Quimper (29) : Le Soudanais Siddig Abdallah a trouvé un toit grâce à des propriétaires solidaires qui bénéficient d’avantages fiscaux pour loger des migrants

L’association Habitat & humanisme, installée à Quimper et Brest, cherche d’urgence des propriétaires solidaires. Comme Claude-Marie et Jean, un couple qui loue un appartement à un jeune Soudanais. Plus de vingt personnes sont en attente à Quimper.

C’est un bel appartement. Propre et fonctionnel. Spacieux et bien entretenu. Siddig Abdallah, Soudanais d’une trentaine d’années, est assis dans un fauteuil. Il parle un français approximatif. Mais c’est un pas de géant par rapport à l’été 2017, lorsqu’il est arrivé à Kerlaz (Finistère) avec d’autres migrants. Siddig épelle parfaitement son prénom et son nom. Il récolte ce qu’il a semé durant les cours de français, à la maison pour tous de Penhars, à Quimpert (Finistère)

Depuis un an, il travaille au chantier d’insertion Prélude. Après avoir été hébergé dans l’ancien hôtel Formule 1 de Cuzon, il bénéficie d’un appartement, depuis septembre 2021. À deux pas de la route de Brest, grâce au précieux travail de l’association Habitat & humanisme et à l’engagement et l’altruisme d’un couple de propriétaires solidaires, Claude-Marie et Jean Viala.

« Mon mari avait cette idée mais je n’étais pas trop partante, reconnaît Claude-Marie. On a rencontré les bénévoles d’Habitat & humanisme et ils nous ont convaincus. » Le couple a acheté cet appartement, réalisé « trois mille euros de travaux, puis l’association a tout pris en charge. La solidarité est très importante pour nous : la vie nous a permis de ne pas êtres pauvres », ajoute Jean.

« Habitat & humanisme est une sécurité supplémentaire, c’est l’idéal pour un propriétaire, reprend Claude-Marie. Ils nous ont conseillés sur le lieu d’achat et le bien. » Claude Le Garo, responsable du pôle logement, confirme : « On veut éviter les ghettos. Nous louons quarante-cinq logements diffus dans Quimper. Pas un immeuble qui concentrerait les problèmes. »

Côté énergie, les appartements doivent être classés « D » au plus bas. « En consentant une baisse de loyer de 15 à 45 %, le propriétaire obtient une réduction d’impôts de 25 à 65 %, détaille Claude Le Garo. Chaque locataire touche l’allocation logement et nous règle le reste du loyer, que nous versons ensuite au propriétaire.

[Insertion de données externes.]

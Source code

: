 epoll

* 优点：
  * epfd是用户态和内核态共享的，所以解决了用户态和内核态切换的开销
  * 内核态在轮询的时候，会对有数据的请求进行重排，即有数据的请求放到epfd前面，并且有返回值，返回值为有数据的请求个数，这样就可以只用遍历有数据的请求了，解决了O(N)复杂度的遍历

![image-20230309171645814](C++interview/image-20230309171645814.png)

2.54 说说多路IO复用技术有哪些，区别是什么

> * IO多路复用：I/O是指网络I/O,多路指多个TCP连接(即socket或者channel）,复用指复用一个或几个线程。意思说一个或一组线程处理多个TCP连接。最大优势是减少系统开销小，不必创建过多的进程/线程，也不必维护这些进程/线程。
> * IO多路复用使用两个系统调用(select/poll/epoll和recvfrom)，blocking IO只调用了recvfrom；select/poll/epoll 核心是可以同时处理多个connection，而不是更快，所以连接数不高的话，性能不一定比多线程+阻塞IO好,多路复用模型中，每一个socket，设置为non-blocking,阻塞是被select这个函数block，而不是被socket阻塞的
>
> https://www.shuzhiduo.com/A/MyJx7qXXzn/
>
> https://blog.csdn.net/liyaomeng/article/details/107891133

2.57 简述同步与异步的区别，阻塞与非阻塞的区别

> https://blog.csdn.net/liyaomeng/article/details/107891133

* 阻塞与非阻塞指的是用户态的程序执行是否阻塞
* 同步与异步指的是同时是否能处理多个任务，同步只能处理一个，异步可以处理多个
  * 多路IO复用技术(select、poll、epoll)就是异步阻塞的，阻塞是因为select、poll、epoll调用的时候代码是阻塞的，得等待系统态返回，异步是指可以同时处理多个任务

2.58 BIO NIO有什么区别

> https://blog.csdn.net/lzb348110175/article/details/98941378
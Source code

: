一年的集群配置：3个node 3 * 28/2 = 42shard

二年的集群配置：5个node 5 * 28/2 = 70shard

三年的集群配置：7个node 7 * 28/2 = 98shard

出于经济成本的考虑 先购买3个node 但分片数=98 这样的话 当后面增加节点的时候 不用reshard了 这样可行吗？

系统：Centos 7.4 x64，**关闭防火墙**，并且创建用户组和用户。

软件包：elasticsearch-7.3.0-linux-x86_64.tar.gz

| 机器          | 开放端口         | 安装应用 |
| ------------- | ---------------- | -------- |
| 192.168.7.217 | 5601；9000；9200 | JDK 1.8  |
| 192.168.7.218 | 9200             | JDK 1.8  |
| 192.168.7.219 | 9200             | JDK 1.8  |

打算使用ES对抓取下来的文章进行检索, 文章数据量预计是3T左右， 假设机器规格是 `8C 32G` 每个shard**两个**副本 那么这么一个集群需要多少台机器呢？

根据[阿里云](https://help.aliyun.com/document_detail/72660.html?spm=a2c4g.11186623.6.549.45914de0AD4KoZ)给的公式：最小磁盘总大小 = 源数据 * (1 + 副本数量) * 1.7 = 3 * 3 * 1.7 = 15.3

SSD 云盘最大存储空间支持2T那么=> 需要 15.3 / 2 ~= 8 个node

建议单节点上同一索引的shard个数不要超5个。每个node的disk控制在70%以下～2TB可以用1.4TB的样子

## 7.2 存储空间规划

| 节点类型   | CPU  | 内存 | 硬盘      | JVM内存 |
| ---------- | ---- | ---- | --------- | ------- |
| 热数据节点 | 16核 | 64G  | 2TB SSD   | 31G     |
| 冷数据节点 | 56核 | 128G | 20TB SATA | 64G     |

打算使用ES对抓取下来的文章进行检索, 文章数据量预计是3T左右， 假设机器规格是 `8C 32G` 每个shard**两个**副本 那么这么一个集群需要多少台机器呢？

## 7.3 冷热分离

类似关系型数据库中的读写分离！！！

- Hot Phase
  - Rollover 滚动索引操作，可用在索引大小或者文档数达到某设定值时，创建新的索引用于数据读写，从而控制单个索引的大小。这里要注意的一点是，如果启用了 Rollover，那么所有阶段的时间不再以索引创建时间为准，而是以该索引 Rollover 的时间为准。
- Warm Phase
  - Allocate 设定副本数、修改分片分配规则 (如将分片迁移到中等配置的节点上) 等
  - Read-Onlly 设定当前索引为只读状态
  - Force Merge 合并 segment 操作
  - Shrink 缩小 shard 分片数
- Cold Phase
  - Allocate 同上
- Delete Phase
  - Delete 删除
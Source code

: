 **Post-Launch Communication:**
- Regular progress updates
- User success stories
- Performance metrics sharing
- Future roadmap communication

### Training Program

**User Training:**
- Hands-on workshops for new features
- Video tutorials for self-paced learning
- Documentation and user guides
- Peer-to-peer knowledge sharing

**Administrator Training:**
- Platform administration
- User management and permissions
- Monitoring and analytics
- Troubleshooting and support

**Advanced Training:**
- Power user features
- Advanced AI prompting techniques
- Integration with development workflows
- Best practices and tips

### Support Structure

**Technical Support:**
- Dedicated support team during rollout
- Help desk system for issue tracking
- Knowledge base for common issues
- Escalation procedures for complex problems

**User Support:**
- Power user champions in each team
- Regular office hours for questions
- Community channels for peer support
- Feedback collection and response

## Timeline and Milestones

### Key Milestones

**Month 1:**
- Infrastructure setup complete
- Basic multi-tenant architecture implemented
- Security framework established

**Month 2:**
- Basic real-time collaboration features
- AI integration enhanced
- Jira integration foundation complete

Nous assurons le suivi, des visites régulières et l’entretien. Nous soutenons le locataire. Le propriétaire a la garantie de toucher son loyer, et ce sans carence locative. »

« Un travail social de fond »

Malgré ces avantages, l’association peine à trouver des propriétaires solidaires : elle en cherche dix dans les six prochains mois. La faute à une pression immobilière de plus en plus forte. « Un travail de fond est fait par les travailleurs sociaux, souligne Christian Le Lez, le président. Certains locataires n’ont jamais eu de logement, ont vécu dans la rue et oublié les codes de la société. Il est difficile de leur dire qu’il faut attendre, parfois des années, alors qu’il nous manque l’essentiel pour les réinsérer : le logement. Pas de logement, pas de travail. Et pas de travail, pas de logement. »

Siddig devrait maintenant accéder à un logement social : « Nous sommes dans la transition : c’est un tremplin, pendant maximum deux ans et demi », conclut son accompagnatrice, Joëlle Penard. Claude-Marie lance un regard bienveillant à son locataire : « Je suis très heureuse car j’ai l’impression que vous êtes bien. » Assis dans son fauteuil, Siddig opine du chef.